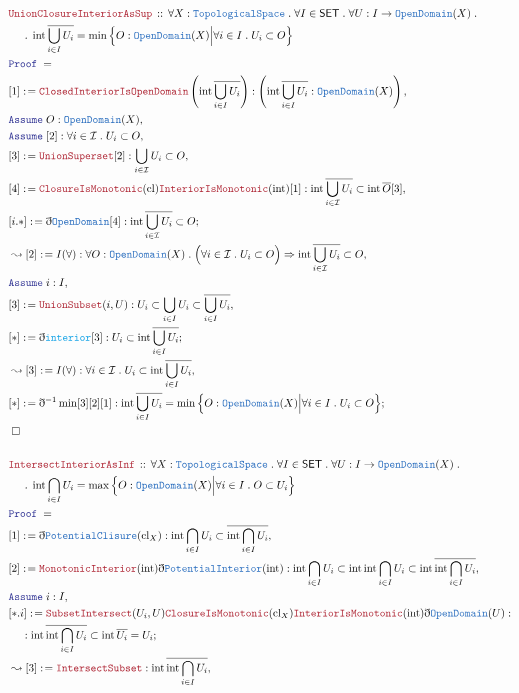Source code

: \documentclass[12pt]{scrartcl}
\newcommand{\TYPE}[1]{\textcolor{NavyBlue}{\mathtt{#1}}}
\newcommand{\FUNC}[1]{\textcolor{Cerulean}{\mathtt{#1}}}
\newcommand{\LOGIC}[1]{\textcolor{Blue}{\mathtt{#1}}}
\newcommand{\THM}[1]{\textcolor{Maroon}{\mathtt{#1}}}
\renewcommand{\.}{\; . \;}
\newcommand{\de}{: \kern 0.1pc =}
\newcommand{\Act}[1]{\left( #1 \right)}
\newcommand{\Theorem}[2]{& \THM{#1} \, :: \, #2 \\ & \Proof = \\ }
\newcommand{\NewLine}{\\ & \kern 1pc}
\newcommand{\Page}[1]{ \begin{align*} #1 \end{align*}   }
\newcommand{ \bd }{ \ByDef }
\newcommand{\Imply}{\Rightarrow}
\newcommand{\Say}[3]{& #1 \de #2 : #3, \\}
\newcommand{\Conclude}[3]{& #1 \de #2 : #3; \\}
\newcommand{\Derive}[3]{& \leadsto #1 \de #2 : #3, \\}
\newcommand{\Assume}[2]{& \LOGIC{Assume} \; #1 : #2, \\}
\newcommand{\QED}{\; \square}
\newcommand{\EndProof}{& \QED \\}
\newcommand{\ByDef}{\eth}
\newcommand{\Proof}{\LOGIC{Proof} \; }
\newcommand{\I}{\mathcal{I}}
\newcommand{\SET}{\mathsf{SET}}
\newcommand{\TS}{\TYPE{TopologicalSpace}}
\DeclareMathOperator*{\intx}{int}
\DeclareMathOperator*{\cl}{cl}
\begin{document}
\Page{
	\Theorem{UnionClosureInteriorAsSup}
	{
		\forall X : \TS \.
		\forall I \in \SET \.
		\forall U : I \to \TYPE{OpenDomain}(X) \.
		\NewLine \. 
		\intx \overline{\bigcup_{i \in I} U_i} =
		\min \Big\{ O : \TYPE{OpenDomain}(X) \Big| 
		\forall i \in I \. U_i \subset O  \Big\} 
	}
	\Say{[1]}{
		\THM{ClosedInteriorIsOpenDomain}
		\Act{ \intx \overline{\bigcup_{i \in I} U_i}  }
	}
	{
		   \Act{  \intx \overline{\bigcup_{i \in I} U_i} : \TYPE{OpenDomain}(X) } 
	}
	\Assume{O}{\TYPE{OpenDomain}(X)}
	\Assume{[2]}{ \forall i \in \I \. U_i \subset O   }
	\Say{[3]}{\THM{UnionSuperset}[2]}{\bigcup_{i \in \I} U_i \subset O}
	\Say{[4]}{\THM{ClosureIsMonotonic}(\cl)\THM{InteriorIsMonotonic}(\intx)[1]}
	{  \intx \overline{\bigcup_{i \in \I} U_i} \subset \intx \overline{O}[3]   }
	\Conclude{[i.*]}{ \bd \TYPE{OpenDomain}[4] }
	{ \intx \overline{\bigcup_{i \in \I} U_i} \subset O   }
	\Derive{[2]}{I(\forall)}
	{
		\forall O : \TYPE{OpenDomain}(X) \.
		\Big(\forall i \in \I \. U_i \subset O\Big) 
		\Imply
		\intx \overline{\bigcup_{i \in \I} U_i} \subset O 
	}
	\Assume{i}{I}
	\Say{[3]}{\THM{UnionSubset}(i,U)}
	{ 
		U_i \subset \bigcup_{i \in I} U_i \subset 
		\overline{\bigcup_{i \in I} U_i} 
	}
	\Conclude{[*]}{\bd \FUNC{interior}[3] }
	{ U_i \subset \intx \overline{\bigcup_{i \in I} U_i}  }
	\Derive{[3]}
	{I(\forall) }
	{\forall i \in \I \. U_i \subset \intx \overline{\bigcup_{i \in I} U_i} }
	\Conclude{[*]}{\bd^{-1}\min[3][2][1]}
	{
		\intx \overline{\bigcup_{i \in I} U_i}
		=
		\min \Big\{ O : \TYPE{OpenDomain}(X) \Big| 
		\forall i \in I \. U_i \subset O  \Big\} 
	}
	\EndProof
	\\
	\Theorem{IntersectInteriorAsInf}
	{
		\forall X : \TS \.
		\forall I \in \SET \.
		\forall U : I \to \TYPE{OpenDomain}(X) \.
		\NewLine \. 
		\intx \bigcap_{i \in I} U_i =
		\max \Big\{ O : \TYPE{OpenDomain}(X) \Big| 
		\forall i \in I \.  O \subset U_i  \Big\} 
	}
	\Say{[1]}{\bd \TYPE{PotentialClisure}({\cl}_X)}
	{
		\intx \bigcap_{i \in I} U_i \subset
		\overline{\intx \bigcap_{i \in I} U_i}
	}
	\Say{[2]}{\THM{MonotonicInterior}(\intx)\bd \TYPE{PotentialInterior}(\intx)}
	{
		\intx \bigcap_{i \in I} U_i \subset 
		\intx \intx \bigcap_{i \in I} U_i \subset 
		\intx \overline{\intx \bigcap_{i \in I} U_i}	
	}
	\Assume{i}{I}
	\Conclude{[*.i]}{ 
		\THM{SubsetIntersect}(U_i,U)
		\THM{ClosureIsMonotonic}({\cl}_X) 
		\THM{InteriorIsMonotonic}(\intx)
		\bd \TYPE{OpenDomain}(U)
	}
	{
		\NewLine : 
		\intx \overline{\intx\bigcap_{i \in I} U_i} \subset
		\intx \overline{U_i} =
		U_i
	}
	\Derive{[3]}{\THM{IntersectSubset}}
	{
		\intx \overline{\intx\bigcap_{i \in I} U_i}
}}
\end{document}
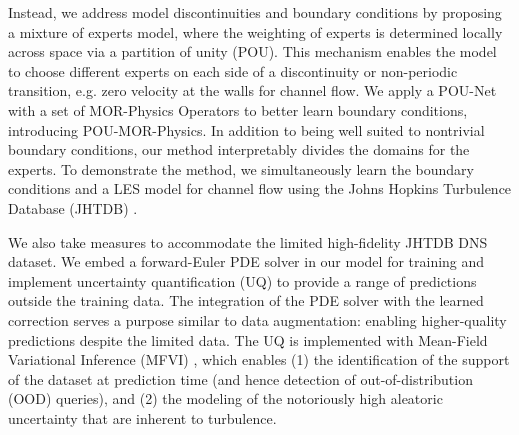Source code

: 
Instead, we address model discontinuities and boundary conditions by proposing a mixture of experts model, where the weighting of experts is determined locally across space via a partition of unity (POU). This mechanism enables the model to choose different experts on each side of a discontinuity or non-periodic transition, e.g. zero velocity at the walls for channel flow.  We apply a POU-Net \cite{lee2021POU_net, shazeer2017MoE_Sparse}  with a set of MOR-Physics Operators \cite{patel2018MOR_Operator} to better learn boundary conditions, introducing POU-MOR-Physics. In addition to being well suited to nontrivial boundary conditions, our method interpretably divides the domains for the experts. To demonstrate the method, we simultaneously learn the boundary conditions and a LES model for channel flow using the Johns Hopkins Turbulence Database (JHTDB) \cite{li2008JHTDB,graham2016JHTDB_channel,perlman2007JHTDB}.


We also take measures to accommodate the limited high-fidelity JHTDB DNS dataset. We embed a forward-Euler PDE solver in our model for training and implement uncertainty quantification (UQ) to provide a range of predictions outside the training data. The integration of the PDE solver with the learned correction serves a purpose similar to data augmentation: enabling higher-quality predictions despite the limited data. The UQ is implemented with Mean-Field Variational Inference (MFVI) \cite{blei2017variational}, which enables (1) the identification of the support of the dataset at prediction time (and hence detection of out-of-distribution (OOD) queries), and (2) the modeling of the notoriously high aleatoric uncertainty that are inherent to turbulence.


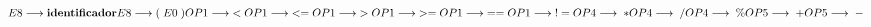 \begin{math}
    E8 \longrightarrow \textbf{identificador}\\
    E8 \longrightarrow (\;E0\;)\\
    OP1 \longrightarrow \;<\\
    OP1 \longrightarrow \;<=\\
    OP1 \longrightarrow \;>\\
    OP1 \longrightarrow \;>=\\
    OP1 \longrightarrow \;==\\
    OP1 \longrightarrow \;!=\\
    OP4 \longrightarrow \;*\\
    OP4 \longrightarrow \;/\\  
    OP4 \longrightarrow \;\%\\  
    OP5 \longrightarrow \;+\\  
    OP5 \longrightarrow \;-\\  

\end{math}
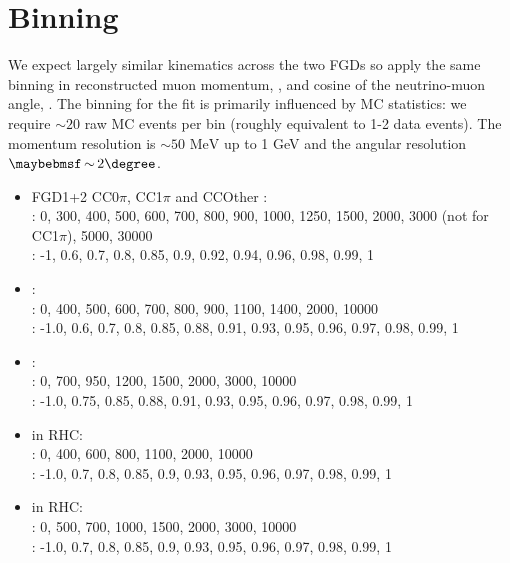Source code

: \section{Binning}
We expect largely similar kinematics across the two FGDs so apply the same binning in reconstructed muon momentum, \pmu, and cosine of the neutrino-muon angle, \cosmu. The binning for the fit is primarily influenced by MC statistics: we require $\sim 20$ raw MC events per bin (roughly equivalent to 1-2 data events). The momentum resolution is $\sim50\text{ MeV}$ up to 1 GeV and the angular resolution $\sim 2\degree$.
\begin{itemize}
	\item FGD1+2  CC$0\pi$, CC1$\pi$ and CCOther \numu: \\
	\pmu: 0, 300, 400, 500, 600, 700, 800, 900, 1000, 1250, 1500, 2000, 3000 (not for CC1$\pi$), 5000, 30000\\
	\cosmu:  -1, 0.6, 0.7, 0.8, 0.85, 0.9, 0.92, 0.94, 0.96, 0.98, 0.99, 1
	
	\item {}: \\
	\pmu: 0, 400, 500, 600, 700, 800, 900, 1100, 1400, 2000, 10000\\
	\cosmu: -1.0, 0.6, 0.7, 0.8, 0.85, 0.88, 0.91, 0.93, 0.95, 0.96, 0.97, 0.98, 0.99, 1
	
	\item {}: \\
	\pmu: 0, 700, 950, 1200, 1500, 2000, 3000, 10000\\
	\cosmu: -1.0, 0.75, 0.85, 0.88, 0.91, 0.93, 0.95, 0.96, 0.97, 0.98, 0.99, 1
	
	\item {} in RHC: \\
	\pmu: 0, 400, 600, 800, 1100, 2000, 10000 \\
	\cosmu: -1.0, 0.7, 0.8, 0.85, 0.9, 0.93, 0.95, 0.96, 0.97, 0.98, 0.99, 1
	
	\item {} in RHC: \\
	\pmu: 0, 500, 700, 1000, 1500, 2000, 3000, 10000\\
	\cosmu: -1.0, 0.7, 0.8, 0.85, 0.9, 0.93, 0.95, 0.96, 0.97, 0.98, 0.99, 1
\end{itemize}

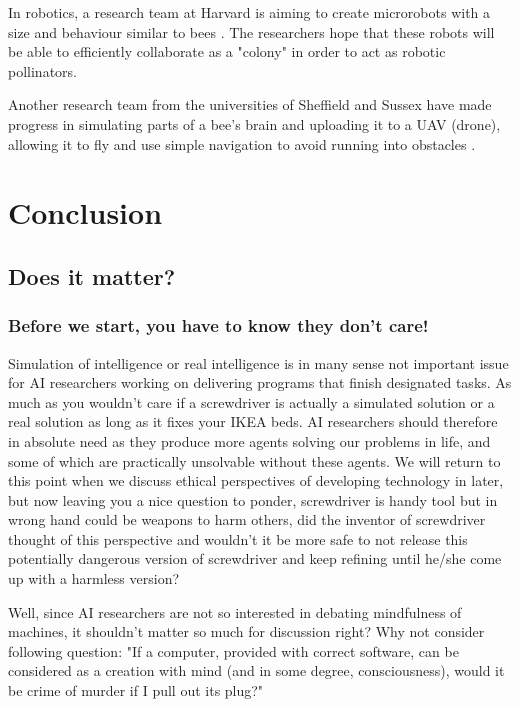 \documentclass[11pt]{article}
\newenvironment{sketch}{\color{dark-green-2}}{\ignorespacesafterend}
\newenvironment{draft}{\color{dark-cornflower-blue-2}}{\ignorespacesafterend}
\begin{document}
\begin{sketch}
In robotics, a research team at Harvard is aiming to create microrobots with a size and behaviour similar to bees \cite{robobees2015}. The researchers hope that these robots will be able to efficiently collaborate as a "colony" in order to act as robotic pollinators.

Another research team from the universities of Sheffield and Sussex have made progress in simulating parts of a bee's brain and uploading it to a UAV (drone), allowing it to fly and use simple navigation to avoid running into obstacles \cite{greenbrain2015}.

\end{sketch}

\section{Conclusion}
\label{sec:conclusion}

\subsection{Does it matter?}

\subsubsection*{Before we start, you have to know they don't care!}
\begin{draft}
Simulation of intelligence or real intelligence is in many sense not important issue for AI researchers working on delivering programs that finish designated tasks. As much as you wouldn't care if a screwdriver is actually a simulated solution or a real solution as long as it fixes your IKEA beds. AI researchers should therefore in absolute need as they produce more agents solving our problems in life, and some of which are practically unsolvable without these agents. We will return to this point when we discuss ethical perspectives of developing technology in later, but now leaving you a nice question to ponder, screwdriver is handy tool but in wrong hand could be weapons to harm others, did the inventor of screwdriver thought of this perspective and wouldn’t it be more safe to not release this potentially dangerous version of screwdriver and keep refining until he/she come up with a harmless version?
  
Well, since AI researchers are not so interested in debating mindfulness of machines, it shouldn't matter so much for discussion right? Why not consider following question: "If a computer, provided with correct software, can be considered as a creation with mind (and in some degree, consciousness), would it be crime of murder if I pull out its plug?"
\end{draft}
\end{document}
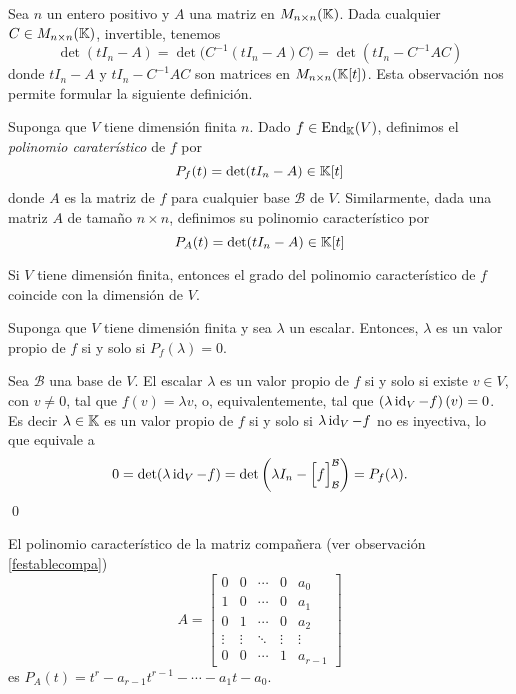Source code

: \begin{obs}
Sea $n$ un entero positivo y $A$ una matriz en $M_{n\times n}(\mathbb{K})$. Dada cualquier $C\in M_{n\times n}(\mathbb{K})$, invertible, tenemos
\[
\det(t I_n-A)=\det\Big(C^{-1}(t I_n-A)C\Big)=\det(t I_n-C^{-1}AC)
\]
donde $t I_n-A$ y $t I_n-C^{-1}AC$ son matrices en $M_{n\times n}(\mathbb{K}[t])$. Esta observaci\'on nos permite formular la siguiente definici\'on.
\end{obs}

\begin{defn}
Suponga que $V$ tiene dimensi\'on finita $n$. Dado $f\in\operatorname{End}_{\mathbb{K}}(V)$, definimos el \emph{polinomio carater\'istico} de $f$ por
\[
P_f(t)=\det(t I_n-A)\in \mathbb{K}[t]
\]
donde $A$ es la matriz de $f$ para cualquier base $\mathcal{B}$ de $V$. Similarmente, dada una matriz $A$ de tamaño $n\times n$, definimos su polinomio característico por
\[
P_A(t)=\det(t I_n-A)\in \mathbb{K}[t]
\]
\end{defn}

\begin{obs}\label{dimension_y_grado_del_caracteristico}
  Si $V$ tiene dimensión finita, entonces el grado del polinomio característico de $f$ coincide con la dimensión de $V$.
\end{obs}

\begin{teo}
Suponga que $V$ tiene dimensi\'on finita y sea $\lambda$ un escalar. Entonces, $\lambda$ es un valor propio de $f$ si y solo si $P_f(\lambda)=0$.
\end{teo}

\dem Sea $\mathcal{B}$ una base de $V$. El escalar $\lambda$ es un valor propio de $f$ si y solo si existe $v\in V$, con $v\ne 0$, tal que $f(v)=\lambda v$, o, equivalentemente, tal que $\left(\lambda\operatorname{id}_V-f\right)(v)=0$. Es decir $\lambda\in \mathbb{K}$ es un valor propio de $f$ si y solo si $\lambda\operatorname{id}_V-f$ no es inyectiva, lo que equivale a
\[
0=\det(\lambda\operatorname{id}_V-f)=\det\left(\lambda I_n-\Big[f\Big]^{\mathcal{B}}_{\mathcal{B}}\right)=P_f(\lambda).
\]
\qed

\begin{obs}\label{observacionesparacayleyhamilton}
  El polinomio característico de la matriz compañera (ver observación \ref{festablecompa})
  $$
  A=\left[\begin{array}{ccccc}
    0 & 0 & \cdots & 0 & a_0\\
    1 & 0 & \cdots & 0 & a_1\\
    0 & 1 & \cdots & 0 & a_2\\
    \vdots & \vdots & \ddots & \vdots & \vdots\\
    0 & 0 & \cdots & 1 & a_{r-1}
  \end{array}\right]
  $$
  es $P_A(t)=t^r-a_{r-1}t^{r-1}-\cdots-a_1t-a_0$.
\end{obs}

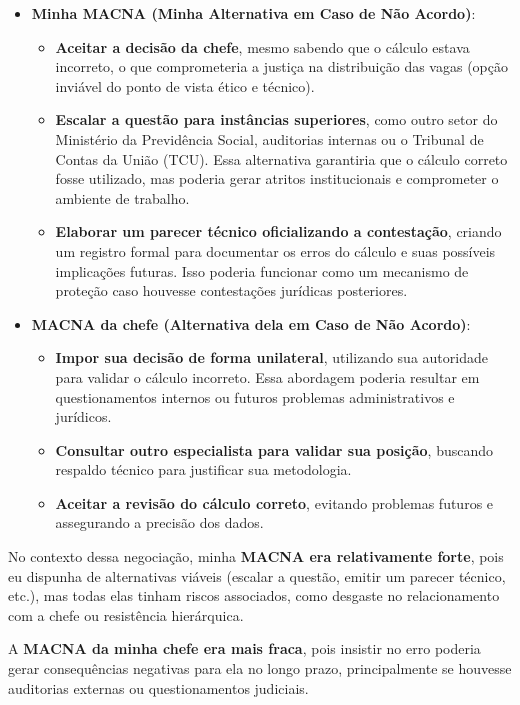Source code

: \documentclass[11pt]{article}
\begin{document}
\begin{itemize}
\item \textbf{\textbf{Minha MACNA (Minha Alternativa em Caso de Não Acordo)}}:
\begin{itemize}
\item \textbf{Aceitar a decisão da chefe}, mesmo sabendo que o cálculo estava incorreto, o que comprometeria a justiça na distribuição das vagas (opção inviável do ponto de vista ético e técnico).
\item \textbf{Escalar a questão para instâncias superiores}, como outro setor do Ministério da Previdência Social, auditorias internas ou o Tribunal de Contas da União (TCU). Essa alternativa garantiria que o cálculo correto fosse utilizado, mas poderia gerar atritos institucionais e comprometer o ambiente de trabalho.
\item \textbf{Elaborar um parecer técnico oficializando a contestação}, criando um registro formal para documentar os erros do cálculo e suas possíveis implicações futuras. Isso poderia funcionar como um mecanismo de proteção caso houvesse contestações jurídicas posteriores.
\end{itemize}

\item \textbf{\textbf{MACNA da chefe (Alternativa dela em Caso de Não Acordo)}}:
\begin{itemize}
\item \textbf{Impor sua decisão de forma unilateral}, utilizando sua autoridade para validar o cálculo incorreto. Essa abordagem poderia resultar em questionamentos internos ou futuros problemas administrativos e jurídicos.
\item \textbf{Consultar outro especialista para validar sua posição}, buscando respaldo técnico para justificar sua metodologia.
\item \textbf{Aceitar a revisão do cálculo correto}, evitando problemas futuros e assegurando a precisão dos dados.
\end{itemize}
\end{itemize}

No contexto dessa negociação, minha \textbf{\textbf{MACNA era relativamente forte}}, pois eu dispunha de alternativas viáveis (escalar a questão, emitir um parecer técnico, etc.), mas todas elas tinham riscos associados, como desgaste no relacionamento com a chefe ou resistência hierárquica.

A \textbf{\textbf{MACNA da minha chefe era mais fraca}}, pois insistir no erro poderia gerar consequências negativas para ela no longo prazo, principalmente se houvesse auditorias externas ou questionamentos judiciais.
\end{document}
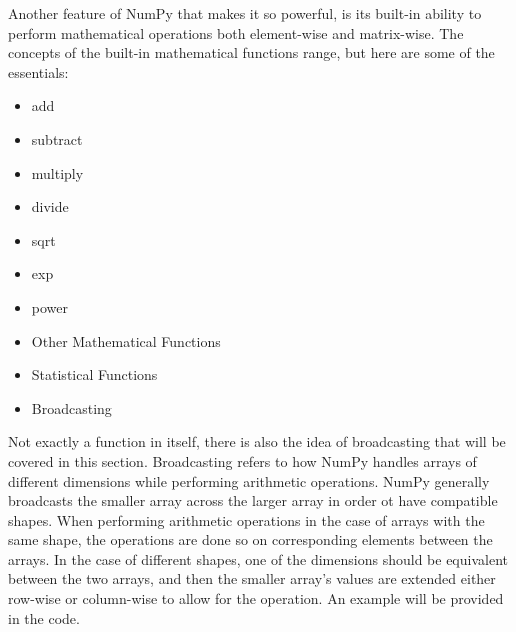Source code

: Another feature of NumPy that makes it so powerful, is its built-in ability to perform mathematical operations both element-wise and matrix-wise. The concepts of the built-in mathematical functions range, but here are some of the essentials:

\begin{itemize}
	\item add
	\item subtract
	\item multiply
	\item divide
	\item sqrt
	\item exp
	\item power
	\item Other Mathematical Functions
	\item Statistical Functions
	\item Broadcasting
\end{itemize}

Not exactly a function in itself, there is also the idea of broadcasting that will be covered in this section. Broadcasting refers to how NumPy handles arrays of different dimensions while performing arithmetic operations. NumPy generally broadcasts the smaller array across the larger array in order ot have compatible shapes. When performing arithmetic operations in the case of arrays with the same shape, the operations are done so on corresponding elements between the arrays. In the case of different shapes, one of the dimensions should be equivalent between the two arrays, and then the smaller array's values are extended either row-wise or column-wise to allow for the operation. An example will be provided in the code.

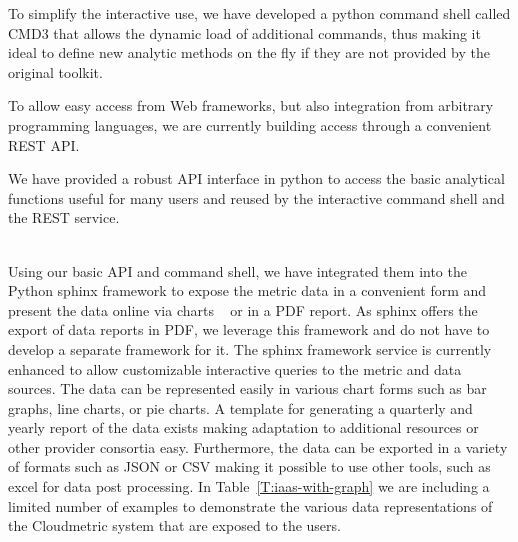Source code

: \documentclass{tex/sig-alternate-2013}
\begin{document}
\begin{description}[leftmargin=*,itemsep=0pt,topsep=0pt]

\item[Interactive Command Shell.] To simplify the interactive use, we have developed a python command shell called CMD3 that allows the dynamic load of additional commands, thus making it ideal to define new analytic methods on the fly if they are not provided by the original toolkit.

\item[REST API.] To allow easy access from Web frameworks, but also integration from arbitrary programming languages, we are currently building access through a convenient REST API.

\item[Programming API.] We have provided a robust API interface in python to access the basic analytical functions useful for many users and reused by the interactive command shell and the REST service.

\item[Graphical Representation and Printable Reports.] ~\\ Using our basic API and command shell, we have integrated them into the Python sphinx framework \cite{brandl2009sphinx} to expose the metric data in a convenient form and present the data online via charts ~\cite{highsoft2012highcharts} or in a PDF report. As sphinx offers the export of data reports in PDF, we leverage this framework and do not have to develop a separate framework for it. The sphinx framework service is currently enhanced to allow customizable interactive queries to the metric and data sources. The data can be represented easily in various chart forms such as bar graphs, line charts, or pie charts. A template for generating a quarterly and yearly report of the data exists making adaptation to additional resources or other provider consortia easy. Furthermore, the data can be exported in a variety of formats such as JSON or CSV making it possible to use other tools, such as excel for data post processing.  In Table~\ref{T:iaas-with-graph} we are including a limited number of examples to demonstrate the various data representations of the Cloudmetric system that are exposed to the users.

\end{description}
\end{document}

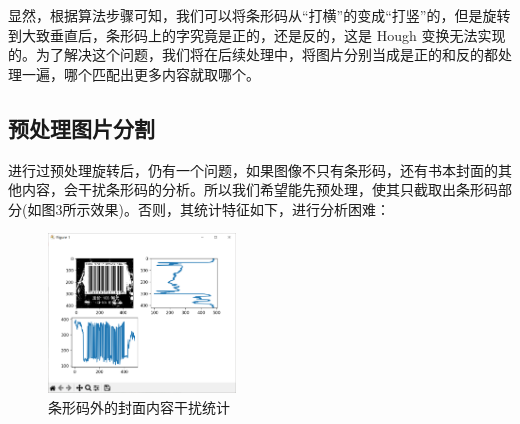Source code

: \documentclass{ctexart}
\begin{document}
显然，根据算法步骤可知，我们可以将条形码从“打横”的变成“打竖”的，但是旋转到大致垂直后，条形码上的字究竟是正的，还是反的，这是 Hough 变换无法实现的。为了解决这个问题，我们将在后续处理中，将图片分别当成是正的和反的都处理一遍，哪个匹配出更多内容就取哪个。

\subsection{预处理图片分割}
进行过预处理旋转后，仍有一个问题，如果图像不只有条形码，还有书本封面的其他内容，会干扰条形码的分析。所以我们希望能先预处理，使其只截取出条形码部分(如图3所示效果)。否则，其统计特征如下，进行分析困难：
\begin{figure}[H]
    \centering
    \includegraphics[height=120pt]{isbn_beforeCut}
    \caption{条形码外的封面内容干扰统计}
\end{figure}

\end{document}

......

* **TASK BRIEF**
Read through the entries above and copy each line that has the string "finita" in it.

* **RESPONSE**
Suponga que $V$ tiene dimensi\'on finita $n$. Dado $f\in\operatorname{End}_{\mathbb{K}}(V)$, definimos el \emph{polinomio carater\'istico} de $f$ por
  Si $V$ tiene dimensión finita, entonces el grado del polinomio característico de $f$ coincide con la dimensión de $V$.
Suponga que $V$ tiene dimensi\'on finita y sea $\lambda$ un escalar. Entonces, $\lambda$ es un valor propio de $f$ si y solo si $P_f(\lambda)=0$.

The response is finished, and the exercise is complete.